INSTRUCTIONS FOR THE TASK:
Reproduce exactly the lines beginning with the line that contains "图3-14是cons t_i" and ending at the final line of the material below.

DATA SHOWN:
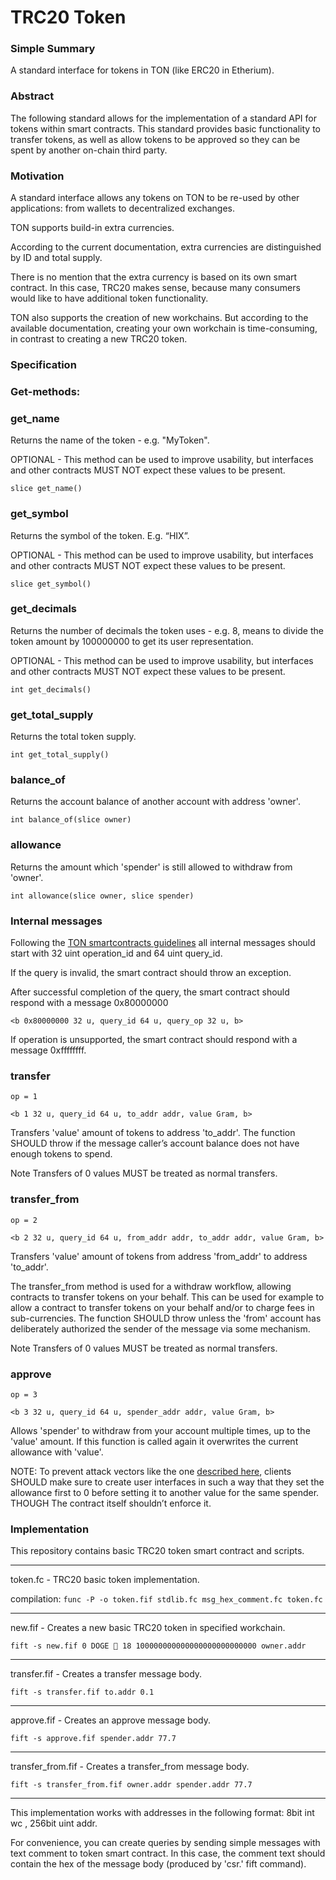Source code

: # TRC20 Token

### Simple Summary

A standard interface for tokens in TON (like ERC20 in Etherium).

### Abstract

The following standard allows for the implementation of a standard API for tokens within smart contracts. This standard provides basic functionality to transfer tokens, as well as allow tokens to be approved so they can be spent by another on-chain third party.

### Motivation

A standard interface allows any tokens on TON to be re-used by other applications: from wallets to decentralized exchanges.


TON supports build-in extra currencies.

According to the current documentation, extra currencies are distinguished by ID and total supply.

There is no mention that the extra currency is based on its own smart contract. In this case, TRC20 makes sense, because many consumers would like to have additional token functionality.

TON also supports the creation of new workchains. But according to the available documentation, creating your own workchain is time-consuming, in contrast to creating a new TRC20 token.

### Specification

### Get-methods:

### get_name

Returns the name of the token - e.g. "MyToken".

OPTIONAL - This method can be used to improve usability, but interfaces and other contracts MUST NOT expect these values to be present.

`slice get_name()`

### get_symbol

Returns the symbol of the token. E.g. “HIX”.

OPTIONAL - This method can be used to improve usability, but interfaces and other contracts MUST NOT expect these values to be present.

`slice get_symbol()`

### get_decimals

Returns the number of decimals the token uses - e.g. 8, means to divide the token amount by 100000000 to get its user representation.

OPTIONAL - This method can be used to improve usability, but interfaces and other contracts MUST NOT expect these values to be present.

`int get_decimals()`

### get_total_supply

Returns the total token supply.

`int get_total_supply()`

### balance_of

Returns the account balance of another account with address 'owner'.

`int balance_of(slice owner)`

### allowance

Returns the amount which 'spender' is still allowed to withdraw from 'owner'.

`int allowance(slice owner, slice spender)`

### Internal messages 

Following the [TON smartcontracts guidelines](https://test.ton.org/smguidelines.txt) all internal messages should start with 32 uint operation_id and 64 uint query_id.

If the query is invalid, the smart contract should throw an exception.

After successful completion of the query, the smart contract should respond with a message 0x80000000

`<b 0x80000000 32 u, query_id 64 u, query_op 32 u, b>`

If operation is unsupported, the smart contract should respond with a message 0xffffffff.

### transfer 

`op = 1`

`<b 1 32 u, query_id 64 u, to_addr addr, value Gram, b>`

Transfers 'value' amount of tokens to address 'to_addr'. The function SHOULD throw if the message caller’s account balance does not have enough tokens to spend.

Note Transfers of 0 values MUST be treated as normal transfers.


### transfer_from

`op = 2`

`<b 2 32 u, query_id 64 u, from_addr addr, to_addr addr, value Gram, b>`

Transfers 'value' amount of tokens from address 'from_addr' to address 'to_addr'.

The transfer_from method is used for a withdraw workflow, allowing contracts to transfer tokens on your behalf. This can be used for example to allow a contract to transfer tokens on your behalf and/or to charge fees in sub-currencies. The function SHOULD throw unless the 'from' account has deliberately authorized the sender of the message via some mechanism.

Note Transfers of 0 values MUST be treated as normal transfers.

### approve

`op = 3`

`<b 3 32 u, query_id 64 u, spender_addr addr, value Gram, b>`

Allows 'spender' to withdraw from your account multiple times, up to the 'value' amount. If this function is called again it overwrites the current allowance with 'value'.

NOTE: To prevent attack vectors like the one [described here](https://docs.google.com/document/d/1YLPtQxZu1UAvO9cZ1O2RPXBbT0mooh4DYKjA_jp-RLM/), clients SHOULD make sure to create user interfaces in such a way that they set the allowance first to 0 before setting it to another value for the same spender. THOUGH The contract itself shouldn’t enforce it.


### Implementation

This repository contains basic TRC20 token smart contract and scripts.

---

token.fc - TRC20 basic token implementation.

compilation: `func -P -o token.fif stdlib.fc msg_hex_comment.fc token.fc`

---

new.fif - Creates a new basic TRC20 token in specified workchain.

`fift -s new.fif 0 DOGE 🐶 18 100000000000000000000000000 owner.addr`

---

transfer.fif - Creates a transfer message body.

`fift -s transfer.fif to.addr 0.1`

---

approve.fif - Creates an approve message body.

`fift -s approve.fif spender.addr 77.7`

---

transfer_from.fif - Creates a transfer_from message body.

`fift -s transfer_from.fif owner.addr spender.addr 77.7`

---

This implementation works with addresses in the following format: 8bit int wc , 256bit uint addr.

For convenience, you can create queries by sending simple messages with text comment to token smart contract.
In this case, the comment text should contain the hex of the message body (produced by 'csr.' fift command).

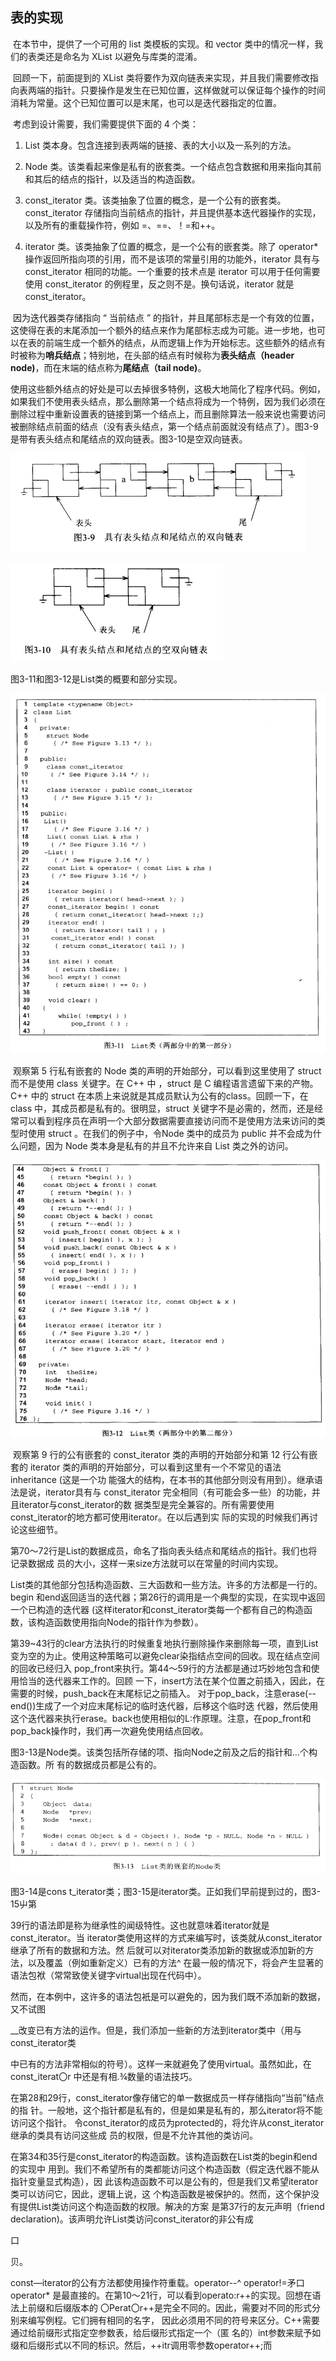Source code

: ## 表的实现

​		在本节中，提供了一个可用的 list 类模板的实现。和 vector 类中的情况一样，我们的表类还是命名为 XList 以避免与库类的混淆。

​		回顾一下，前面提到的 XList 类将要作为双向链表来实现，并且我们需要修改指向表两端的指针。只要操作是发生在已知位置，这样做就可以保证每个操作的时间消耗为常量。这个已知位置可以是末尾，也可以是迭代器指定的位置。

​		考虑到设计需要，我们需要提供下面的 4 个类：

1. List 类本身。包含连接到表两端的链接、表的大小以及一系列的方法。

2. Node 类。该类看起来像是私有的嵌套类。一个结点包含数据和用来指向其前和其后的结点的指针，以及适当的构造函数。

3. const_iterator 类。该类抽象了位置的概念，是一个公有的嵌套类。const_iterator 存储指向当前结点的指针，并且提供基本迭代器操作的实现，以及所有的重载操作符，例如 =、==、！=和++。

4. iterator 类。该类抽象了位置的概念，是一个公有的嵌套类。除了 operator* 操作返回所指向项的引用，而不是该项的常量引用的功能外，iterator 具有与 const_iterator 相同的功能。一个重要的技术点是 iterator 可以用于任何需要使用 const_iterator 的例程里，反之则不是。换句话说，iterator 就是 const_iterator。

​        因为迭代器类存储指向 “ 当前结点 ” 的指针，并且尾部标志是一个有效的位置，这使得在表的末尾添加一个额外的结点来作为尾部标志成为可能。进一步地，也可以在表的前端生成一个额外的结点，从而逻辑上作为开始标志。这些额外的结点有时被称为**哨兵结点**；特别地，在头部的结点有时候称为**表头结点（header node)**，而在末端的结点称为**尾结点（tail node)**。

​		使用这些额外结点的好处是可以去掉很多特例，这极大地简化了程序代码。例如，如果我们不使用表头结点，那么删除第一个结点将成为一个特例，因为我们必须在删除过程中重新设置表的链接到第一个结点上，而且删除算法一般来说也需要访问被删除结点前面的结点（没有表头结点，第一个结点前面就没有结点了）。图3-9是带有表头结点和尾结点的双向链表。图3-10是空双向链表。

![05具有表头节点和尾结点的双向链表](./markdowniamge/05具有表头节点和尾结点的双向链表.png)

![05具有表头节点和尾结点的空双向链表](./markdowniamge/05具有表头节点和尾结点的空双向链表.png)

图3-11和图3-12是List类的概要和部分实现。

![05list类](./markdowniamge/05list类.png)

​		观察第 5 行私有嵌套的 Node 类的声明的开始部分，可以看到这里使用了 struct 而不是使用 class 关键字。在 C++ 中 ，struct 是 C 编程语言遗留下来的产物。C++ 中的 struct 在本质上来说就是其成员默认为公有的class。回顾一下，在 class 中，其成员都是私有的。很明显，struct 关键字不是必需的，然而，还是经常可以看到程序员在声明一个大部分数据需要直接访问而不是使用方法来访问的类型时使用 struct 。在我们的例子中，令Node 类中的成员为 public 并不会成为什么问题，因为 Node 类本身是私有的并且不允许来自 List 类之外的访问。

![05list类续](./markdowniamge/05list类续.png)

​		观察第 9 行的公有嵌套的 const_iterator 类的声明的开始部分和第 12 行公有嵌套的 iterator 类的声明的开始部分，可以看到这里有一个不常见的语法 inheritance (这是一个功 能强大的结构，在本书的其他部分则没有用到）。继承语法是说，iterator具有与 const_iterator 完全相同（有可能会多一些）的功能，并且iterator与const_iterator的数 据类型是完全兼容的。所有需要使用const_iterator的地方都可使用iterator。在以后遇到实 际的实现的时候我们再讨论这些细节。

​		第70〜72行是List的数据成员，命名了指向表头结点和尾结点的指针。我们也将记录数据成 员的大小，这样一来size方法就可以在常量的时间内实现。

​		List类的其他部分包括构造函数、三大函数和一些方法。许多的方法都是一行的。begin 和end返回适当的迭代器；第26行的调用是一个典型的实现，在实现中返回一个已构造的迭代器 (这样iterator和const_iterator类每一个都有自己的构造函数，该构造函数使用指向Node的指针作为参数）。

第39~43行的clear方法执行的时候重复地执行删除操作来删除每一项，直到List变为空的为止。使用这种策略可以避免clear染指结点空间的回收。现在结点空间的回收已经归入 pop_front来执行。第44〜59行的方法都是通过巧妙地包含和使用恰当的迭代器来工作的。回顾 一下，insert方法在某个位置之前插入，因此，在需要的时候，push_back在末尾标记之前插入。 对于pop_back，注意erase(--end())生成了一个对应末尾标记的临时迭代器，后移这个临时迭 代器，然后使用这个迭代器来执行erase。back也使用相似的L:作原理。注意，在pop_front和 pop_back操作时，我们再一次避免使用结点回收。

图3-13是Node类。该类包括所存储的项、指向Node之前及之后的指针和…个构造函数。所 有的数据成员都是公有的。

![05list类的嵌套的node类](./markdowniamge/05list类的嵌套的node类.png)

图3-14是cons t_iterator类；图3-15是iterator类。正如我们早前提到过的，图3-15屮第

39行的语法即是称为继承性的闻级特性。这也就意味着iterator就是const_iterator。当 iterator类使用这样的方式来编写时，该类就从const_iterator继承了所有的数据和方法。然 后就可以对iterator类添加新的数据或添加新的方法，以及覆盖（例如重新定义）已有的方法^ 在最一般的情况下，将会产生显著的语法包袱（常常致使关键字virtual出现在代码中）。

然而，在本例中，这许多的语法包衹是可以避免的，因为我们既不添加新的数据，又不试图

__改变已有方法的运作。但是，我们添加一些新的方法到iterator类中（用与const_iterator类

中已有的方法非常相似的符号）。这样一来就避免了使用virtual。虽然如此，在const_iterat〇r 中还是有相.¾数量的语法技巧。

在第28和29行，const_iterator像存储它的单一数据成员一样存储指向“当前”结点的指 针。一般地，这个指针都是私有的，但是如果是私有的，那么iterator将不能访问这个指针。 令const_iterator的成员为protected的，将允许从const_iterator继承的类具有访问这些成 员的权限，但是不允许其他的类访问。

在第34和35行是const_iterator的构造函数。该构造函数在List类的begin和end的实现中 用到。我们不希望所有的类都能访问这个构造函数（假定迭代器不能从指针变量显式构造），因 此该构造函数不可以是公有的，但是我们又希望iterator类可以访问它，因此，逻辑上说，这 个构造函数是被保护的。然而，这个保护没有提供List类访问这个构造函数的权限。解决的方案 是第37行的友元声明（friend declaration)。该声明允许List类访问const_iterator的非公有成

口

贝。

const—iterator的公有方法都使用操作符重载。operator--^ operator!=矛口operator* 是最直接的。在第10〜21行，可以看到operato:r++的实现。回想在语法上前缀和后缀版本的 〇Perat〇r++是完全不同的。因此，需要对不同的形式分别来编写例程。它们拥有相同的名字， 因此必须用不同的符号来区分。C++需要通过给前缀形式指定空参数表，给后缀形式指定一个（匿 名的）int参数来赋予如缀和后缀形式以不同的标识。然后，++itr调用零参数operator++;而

REPLY:
图3-14是cons t_iterator类；图3-15是iterator类。正如我们早前提到过的，图3-15屮第

39行的语法即是称为继承性的闻级特性。这也就意味着iterator就是const_iterator。当 iterator类使用这样的方式来编写时，该类就从const_iterator继承了所有的数据和方法。然 后就可以对iterator类添加新的数据或添加新的方法，以及覆盖（例如重新定义）已有的方法^ 在最一般的情况下，将会产生显著的语法包袱（常常致使关键字virtual出现在代码中）。

然而，在本例中，这许多的语法包衹是可以避免的，因为我们既不添加新的数据，又不试图

__改变已有方法的运作。但是，我们添加一些新的方法到iterator类中（用与const_iterator类

中已有的方法非常相似的符号）。这样一来就避免了使用virtual。虽然如此，在const_iterat〇r 中还是有相.¾数量的语法技巧。

在第28和29行，const_iterator像存储它的单一数据成员一样存储指向“当前”结点的指 针。一般地，这个指针都是私有的，但是如果是私有的，那么iterator将不能访问这个指针。 令const_iterator的成员为protected的，将允许从const_iterator继承的类具有访问这些成 员的权限，但是不允许其他的类访问。

在第34和35行是const_iterator的构造函数。该构造函数在List类的begin和end的实现中 用到。我们不希望所有的类都能访问这个构造函数（假定迭代器不能从指针变量显式构造），因 此该构造函数不可以是公有的，但是我们又希望iterator类可以访问它，因此，逻辑上说，这 个构造函数是被保护的。然而，这个保护没有提供List类访问这个构造函数的权限。解决的方案 是第37行的友元声明（friend declaration)。该声明允许List类访问const_iterator的非公有成

口

贝。

const—iterator的公有方法都使用操作符重载。operator--^ operator!=矛口operator* 是最直接的。在第10〜21行，可以看到operato:r++的实现。回想在语法上前缀和后缀版本的 〇Perat〇r++是完全不同的。因此，需要对不同的形式分别来编写例程。它们拥有相同的名字， 因此必须用不同的符号来区分。C++需要通过给前缀形式指定空参数表，给后缀形式指定一个（匿 名的）int参数来赋予如缀和后缀形式以不同的标识。然后，++itr调用零参数operator++;而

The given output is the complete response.